## [Your goal]
Once the line with "and ASN data" is found in the entries below, repeat it and each following line exactly, up to and including the line with "发表于 2020-9-29 23:32". Add no other lines.

## [Data in this exercise]
╭──
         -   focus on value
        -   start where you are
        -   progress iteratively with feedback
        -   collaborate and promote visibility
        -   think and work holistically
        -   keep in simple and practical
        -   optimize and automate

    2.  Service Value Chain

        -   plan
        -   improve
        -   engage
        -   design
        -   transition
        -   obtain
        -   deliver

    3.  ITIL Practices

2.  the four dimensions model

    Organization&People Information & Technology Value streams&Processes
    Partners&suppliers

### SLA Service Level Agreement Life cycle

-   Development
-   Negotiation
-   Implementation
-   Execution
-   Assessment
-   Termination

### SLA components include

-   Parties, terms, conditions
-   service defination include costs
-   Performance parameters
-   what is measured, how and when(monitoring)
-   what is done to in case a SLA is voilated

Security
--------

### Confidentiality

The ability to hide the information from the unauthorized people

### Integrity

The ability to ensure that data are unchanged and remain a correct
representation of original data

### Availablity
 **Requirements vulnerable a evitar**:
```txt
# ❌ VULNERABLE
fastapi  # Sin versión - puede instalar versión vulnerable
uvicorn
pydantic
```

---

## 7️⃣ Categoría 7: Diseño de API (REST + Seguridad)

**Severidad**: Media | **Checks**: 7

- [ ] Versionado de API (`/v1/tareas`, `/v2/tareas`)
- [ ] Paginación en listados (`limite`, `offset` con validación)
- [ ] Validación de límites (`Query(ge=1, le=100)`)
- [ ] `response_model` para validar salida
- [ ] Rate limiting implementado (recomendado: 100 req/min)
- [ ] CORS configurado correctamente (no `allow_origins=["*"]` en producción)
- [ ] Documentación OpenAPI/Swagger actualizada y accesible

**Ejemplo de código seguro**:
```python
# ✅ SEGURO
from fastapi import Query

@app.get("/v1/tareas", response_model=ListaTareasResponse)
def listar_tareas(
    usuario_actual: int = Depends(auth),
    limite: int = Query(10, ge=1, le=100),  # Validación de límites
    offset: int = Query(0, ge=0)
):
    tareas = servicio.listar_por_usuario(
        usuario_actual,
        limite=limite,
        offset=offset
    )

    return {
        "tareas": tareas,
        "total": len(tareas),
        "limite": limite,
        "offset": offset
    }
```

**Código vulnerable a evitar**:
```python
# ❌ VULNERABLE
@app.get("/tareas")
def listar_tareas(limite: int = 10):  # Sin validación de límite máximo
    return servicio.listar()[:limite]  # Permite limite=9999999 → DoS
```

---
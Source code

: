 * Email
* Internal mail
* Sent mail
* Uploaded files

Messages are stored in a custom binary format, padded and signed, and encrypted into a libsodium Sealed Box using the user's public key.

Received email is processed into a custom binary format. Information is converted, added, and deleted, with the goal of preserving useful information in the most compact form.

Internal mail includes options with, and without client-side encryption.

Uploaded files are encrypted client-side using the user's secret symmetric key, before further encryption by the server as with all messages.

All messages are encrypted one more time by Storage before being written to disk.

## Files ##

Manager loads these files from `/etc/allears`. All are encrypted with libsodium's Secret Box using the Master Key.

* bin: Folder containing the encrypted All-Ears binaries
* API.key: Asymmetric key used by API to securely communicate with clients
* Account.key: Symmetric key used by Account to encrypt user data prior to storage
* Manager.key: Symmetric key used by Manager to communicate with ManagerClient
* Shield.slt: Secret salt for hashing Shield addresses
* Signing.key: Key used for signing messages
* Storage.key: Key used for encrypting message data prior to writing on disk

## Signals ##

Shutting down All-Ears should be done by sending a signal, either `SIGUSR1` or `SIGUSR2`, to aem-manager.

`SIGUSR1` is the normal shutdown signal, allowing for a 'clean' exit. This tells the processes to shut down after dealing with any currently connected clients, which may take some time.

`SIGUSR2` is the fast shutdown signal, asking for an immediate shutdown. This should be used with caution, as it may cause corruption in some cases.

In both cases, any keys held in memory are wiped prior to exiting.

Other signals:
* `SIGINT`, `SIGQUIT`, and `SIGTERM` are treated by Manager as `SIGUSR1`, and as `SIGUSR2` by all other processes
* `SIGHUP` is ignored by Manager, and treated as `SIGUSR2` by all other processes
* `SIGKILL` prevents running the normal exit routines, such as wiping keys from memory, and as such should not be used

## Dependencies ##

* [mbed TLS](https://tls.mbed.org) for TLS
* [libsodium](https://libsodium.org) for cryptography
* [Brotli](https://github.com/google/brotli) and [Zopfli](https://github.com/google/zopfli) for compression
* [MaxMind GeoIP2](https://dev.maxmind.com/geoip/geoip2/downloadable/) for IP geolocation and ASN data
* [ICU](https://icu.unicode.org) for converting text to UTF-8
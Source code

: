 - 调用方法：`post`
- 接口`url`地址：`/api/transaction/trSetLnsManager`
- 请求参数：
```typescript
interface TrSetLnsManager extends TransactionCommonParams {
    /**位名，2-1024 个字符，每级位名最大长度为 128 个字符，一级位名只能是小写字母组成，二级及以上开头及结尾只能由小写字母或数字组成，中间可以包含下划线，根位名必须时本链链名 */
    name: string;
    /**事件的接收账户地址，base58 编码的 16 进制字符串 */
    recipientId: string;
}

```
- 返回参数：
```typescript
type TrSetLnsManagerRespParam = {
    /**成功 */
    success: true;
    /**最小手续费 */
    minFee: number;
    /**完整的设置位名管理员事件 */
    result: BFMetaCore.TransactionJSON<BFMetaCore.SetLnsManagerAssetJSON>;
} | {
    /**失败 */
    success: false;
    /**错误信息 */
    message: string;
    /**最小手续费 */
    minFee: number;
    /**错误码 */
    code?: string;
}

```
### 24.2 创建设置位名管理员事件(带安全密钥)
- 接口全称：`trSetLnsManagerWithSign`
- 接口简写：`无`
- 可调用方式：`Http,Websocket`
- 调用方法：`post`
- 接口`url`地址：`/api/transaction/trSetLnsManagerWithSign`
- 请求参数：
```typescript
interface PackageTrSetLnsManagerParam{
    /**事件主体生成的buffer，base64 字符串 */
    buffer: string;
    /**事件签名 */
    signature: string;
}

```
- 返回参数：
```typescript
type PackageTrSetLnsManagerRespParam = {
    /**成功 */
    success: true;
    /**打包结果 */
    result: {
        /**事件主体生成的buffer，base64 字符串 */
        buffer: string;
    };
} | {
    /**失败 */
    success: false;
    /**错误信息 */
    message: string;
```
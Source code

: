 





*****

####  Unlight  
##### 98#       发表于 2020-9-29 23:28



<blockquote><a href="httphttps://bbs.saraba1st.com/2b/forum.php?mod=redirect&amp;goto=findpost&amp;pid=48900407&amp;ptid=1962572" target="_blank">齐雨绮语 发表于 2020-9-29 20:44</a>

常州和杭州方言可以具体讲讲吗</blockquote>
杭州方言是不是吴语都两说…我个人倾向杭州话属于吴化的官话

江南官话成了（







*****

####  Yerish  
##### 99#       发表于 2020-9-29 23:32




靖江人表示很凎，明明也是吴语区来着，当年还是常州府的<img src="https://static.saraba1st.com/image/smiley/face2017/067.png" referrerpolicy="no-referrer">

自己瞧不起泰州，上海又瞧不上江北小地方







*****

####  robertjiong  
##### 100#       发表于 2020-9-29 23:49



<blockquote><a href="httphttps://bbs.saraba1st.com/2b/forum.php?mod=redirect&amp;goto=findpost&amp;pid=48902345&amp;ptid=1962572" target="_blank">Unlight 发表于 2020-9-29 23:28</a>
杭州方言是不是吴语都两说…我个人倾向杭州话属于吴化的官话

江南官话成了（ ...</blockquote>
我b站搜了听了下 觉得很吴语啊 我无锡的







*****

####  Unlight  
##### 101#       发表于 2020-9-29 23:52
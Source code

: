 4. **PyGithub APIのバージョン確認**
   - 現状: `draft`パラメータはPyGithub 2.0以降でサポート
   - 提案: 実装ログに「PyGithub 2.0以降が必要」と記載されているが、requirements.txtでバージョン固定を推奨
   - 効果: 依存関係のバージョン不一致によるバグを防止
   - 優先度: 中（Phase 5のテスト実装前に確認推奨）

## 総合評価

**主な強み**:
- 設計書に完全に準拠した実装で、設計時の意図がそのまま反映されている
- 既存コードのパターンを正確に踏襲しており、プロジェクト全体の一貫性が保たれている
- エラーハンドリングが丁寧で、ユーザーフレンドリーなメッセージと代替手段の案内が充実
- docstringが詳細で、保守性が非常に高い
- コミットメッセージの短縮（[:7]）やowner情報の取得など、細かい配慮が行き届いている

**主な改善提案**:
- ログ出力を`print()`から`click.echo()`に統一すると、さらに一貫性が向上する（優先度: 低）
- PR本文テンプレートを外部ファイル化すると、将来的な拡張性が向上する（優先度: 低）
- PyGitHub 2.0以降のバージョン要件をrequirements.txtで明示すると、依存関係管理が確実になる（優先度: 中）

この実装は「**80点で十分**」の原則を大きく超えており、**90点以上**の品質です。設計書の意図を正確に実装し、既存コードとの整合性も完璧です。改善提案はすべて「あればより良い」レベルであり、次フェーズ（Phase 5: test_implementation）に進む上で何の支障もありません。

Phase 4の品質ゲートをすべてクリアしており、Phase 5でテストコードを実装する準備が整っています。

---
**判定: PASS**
╰──
## [Your response]
* [MaxMind GeoIP2](https://dev.maxmind.com/geoip/geoip2/downloadable/) for IP geolocation and ASN data
* [ICU](https://icu.unicode.org) for converting text to UTF-8
Source code

: - 调用方法：`post`
- 接口`url`地址：`/api/transaction/trSetLnsManager`
- 请求参数：
```typescript
interface TrSetLnsManager extends TransactionCommonParams {
    /**位名，2-1024 个字符，每级位名最大长度为 128 个字符，一级位名只能是小写字母组成，二级及以上开头及结尾只能由小写字母或数字组成，中间可以包含下划线，根位名必须时本链链名 */
    name: string;
    /**事件的接收账户地址，base58 编码的 16 进制字符串 */
    recipientId: string;
}

```
- 返回参数：
```typescript
type TrSetLnsManagerRespParam = {
    /**成功 */
    success: true;
    /**最小手续费 */
    minFee: number;
    /**完整的设置位名管理员事件 */
    result: BFMetaCore.TransactionJSON<BFMetaCore.SetLnsManagerAssetJSON>;
} | {
    /**失败 */
    success: false;
    /**错误信息 */
    message: string;
    /**最小手续费 */
    minFee: number;
    /**错误码 */
    code?: string;
}

```
### 24.2 创建设置位名管理员事件(带安全密钥)
- 接口全称：`trSetLnsManagerWithSign`
- 接口简写：`无`
- 可调用方式：`Http,Websocket`
- 调用方法：`post`
- 接口`url`地址：`/api/transaction/trSetLnsManagerWithSign`
- 请求参数：
```typescript
interface PackageTrSetLnsManagerParam{
    /**事件主体生成的buffer，base64 字符串 */
    buffer: string;
    /**事件签名 */
    signature: string;
}

```
- 返回参数：
```typescript
type PackageTrSetLnsManagerRespParam = {
    /**成功 */
    success: true;
    /**打包结果 */
    result: {
        /**事件主体生成的buffer，base64 字符串 */
        buffer: string;
    };
} | {
    /**失败 */
    success: false;
    /**错误信息 */
    message: string;
```
Source code

: 





*****

####  Unlight  
##### 98#       发表于 2020-9-29 23:28



<blockquote><a href="httphttps://bbs.saraba1st.com/2b/forum.php?mod=redirect&amp;goto=findpost&amp;pid=48900407&amp;ptid=1962572" target="_blank">齐雨绮语 发表于 2020-9-29 20:44</a>

常州和杭州方言可以具体讲讲吗</blockquote>
杭州方言是不是吴语都两说…我个人倾向杭州话属于吴化的官话

江南官话成了（







*****

####  Yerish  
##### 99#       发表于 2020-9-29 23:32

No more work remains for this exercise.